**Problem description**
Reproduce the listing below in full and exactly; no pictures belong in the copy.

**Entries shown**
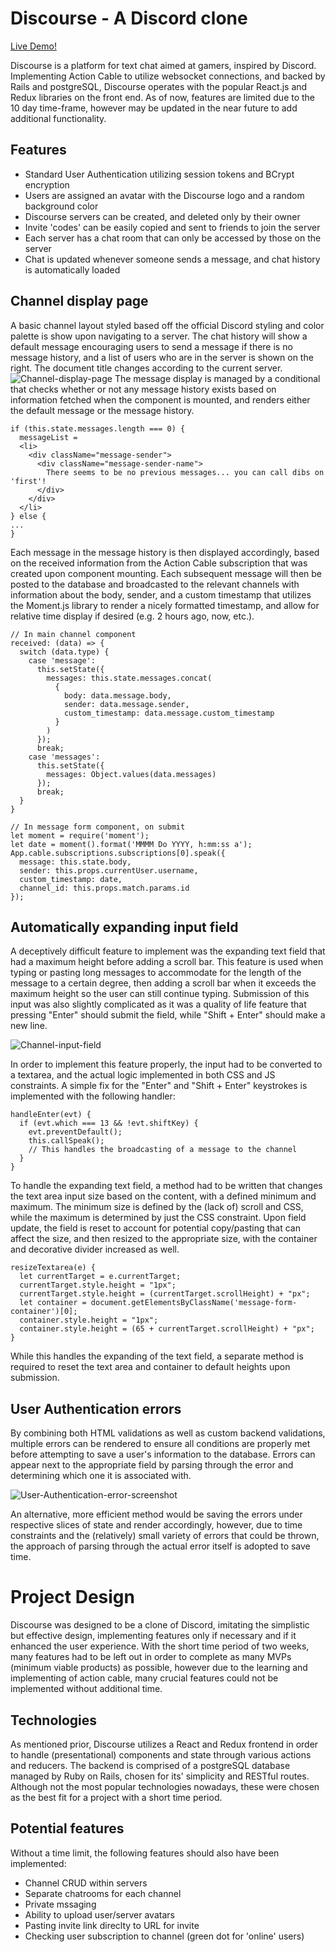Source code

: # Discourse - A Discord clone
[Live Demo!](https://discord-clone.herokuapp.com/#/)

Discourse is a platform for text chat aimed at gamers, inspired by Discord. Implementing Action Cable to utilize websocket connections, and backed by Rails and postgreSQL, Discourse operates with the popular React.js and Redux libraries on the front end. As of now, features are limited due to the 10 day time-frame, however may be updated in the near future to add additional functionality.

## Features
* Standard User Authentication utilizing session tokens and BCrypt encryption
* Users are assigned an avatar with the Discourse logo and a random background color
* Discourse servers can be created, and deleted only by their owner
* Invite 'codes' can be easily copied and sent to friends to join the server
* Each server has a chat room that can only be accessed by those on the server
* Chat is updated whenever someone sends a message, and chat history is automatically loaded

## Channel display page
A basic channel layout styled based off the official Discord styling and color palette is show upon navigating to a server. The chat history will show a default message encouraging users to send a message if there is no message history, and a list of users who are in the server is shown on the right. The document title changes according to the current server.
![Channel-display-page](https://github.com/dowinterfor6/discourse/blob/master/docs/images/server-screenshot-blurred.png)
The message display is managed by a conditional that checks whether or not any message history exists based on information fetched when the component is mounted, and renders either the default message or the message history.
```
if (this.state.messages.length === 0) {
  messageList =
  <li>
    <div className="message-sender">
      <div className="message-sender-name">
        There seems to be no previous messages... you can call dibs on 'first'!
      </div>
    </div>
  </li>
} else {
...
}
```
Each message in the message history is then displayed accordingly, based on the received information from the Action Cable subscription that was created upon component mounting. Each subsequent message will then be posted to the database and broadcasted to the relevant channels with information about the body, sender, and a custom timestamp that utilizes the Moment.js library to render a nicely formatted timestamp, and allow for relative time display if desired (e.g. 2 hours ago, now, etc.).
```
// In main channel component
received: (data) => {
  switch (data.type) {
    case 'message':
      this.setState({
        messages: this.state.messages.concat(
          {
            body: data.message.body,
            sender: data.message.sender,
            custom_timestamp: data.message.custom_timestamp
          }
        )
      });
      break;
    case 'messages':
      this.setState({
        messages: Object.values(data.messages)
      });
      break;
  }
}

// In message form component, on submit
let moment = require('moment');
let date = moment().format('MMMM Do YYYY, h:mm:ss a');
App.cable.subscriptions.subscriptions[0].speak({
  message: this.state.body,
  sender: this.props.currentUser.username,
  custom_timestamp: date,
  channel_id: this.props.match.params.id
});
```

## Automatically expanding input field
A deceptively difficult feature to implement was the expanding text field that had a maximum height before adding a scroll bar. This feature is used when typing or pasting long messages to accommodate for the length of the message to a certain degree, then adding a scroll bar when it exceeds the maximum height so the user can still continue typing. Submission of this input was also slightly complicated as it was a quality of life feature that pressing "Enter" should submit the field, while "Shift + Enter" should make a new line. 

![Channel-input-field](https://github.com/dowinterfor6/discourse/blob/master/docs/images/expanding-text-field-screenshot.png)

In order to implement this feature properly, the input had to be converted to a textarea, and the actual logic implemented in both CSS and JS constraints. A simple fix for the "Enter" and "Shift + Enter" keystrokes is implemented with the following handler: 

```
handleEnter(evt) {
  if (evt.which === 13 && !evt.shiftKey) {
    evt.preventDefault();
    this.callSpeak();
    // This handles the broadcasting of a message to the channel
  }
}
```

To handle the expanding text field, a method had to be written that changes the text area input size based on the content, with a defined minimum and maximum. The minimum size is defined by the (lack of) scroll and CSS, while the maximum is determined by just the CSS constraint. Upon field update, the field is reset to account for potential copy/pasting that can affect the size, and then resized to the appropriate size, with the container and decorative divider increased as well.

```
resizeTextarea(e) {
  let currentTarget = e.currentTarget;
  currentTarget.style.height = "1px";
  currentTarget.style.height = (currentTarget.scrollHeight) + "px";
  let container = document.getElementsByClassName('message-form-container')[0];
  container.style.height = "1px";
  container.style.height = (65 + currentTarget.scrollHeight) + "px";
}
```

While this handles the expanding of the text field, a separate method is required to reset the text area and container to default heights upon submission.

## User Authentication errors
By combining both HTML validations as well as custom backend validations, multiple errors can be rendered to ensure all conditions are properly met before attempting to save a user's information to the database. Errors can appear next to the appropriate field by parsing through the error and determining which one it is associated with.

![User-Authentication-error-screenshot](https://github.com/dowinterfor6/discourse/blob/master/docs/images/user-auth-errors-more.png)

An alternative, more efficient method would be saving the errors under respective slices of state and render accordingly, however, due to time constraints and the (relatively) small variety of errors that could be thrown, the approach of parsing through the actual error itself is adopted to save time.

# Project Design

Discourse was designed to be a clone of Discord, imitating the simplistic but effective design, implementing features only if necessary and if it enhanced the user experience. With the short time period of two weeks, many features had to be left out in order to complete as many MVPs (minimum viable products) as possible, however due to the learning and implementing of action cable, many crucial features could not be implemented without additional time. 

## Technologies

As mentioned prior, Discourse utilizes a React and Redux frontend in order to handle (presentational) components and state through various actions and reducers. The backend is comprised of a postgreSQL database managed by Ruby on Rails, chosen for its' simplicity and RESTful routes. Although not the most popular technologies nowadays, these were chosen as the best fit for a project with a short time period. 

## Potential features

Without a time limit, the following features should also have been implemented:
* Channel CRUD within servers
* Separate chatrooms for each channel
* Private mssaging
* Ability to upload user/server avatars
* Pasting invite link direclty to URL for invite
* Checking user subscription to channel (green dot for 'online' users)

**Output for this task**
Source code

: # Discourse - A Discord clone
[Live Demo!](https://discord-clone.herokuapp.com/#/)

Discourse is a platform for text chat aimed at gamers, inspired by Discord. Implementing Action Cable to utilize websocket connections, and backed by Rails and postgreSQL, Discourse operates with the popular React.js and Redux libraries on the front end. As of now, features are limited due to the 10 day time-frame, however may be updated in the near future to add additional functionality.

## Features
* Standard User Authentication utilizing session tokens and BCrypt encryption
* Users are assigned an avatar with the Discourse logo and a random background color
* Discourse servers can be created, and deleted only by their owner
* Invite 'codes' can be easily copied and sent to friends to join the server
* Each server has a chat room that can only be accessed by those on the server
* Chat is updated whenever someone sends a message, and chat history is automatically loaded

## Channel display page
A basic channel layout styled based off the official Discord styling and color palette is show upon navigating to a server. The chat history will show a default message encouraging users to send a message if there is no message history, and a list of users who are in the server is shown on the right. The document title changes according to the current server.
![Channel-display-page](https://github.com/dowinterfor6/discourse/blob/master/docs/images/server-screenshot-blurred.png)
The message display is managed by a conditional that checks whether or not any message history exists based on information fetched when the component is mounted, and renders either the default message or the message history.
```
if (this.state.messages.length === 0) {
  messageList =
  <li>
    <div className="message-sender">
      <div className="message-sender-name">
        There seems to be no previous messages... you can call dibs on 'first'!
      </div>
    </div>
  </li>
} else {
...
}
```
Each message in the message history is then displayed accordingly, based on the received information from the Action Cable subscription that was created upon component mounting. Each subsequent message will then be posted to the database and broadcasted to the relevant channels with information about the body, sender, and a custom timestamp that utilizes the Moment.js library to render a nicely formatted timestamp, and allow for relative time display if desired (e.g. 2 hours ago, now, etc.).
```
// In main channel component
received: (data) => {
  switch (data.type) {
    case 'message':
      this.setState({
        messages: this.state.messages.concat(
          {
            body: data.message.body,
            sender: data.message.sender,
            custom_timestamp: data.message.custom_timestamp
          }
        )
      });
      break;
    case 'messages':
      this.setState({
        messages: Object.values(data.messages)
      });
      break;
  }
}

// In message form component, on submit
let moment = require('moment');
let date = moment().format('MMMM Do YYYY, h:mm:ss a');
App.cable.subscriptions.subscriptions[0].speak({
  message: this.state.body,
  sender: this.props.currentUser.username,
  custom_timestamp: date,
  channel_id: this.props.match.params.id
});
```

## Automatically expanding input field
A deceptively difficult feature to implement was the expanding text field that had a maximum height before adding a scroll bar. This feature is used when typing or pasting long messages to accommodate for the length of the message to a certain degree, then adding a scroll bar when it exceeds the maximum height so the user can still continue typing. Submission of this input was also slightly complicated as it was a quality of life feature that pressing "Enter" should submit the field, while "Shift + Enter" should make a new line. 

![Channel-input-field](https://github.com/dowinterfor6/discourse/blob/master/docs/images/expanding-text-field-screenshot.png)

In order to implement this feature properly, the input had to be converted to a textarea, and the actual logic implemented in both CSS and JS constraints. A simple fix for the "Enter" and "Shift + Enter" keystrokes is implemented with the following handler: 

```
handleEnter(evt) {
  if (evt.which === 13 && !evt.shiftKey) {
    evt.preventDefault();
    this.callSpeak();
    // This handles the broadcasting of a message to the channel
  }
}
```

To handle the expanding text field, a method had to be written that changes the text area input size based on the content, with a defined minimum and maximum. The minimum size is defined by the (lack of) scroll and CSS, while the maximum is determined by just the CSS constraint. Upon field update, the field is reset to account for potential copy/pasting that can affect the size, and then resized to the appropriate size, with the container and decorative divider increased as well.

```
resizeTextarea(e) {
  let currentTarget = e.currentTarget;
  currentTarget.style.height = "1px";
  currentTarget.style.height = (currentTarget.scrollHeight) + "px";
  let container = document.getElementsByClassName('message-form-container')[0];
  container.style.height = "1px";
  container.style.height = (65 + currentTarget.scrollHeight) + "px";
}
```

While this handles the expanding of the text field, a separate method is required to reset the text area and container to default heights upon submission.

## User Authentication errors
By combining both HTML validations as well as custom backend validations, multiple errors can be rendered to ensure all conditions are properly met before attempting to save a user's information to the database. Errors can appear next to the appropriate field by parsing through the error and determining which one it is associated with.

![User-Authentication-error-screenshot](https://github.com/dowinterfor6/discourse/blob/master/docs/images/user-auth-errors-more.png)

An alternative, more efficient method would be saving the errors under respective slices of state and render accordingly, however, due to time constraints and the (relatively) small variety of errors that could be thrown, the approach of parsing through the actual error itself is adopted to save time.

# Project Design

Discourse was designed to be a clone of Discord, imitating the simplistic but effective design, implementing features only if necessary and if it enhanced the user experience. With the short time period of two weeks, many features had to be left out in order to complete as many MVPs (minimum viable products) as possible, however due to the learning and implementing of action cable, many crucial features could not be implemented without additional time. 

## Technologies

As mentioned prior, Discourse utilizes a React and Redux frontend in order to handle (presentational) components and state through various actions and reducers. The backend is comprised of a postgreSQL database managed by Ruby on Rails, chosen for its' simplicity and RESTful routes. Although not the most popular technologies nowadays, these were chosen as the best fit for a project with a short time period. 

## Potential features

Without a time limit, the following features should also have been implemented:
* Channel CRUD within servers
* Separate chatrooms for each channel
* Private mssaging
* Ability to upload user/server avatars
* Pasting invite link direclty to URL for invite
* Checking user subscription to channel (green dot for 'online' users)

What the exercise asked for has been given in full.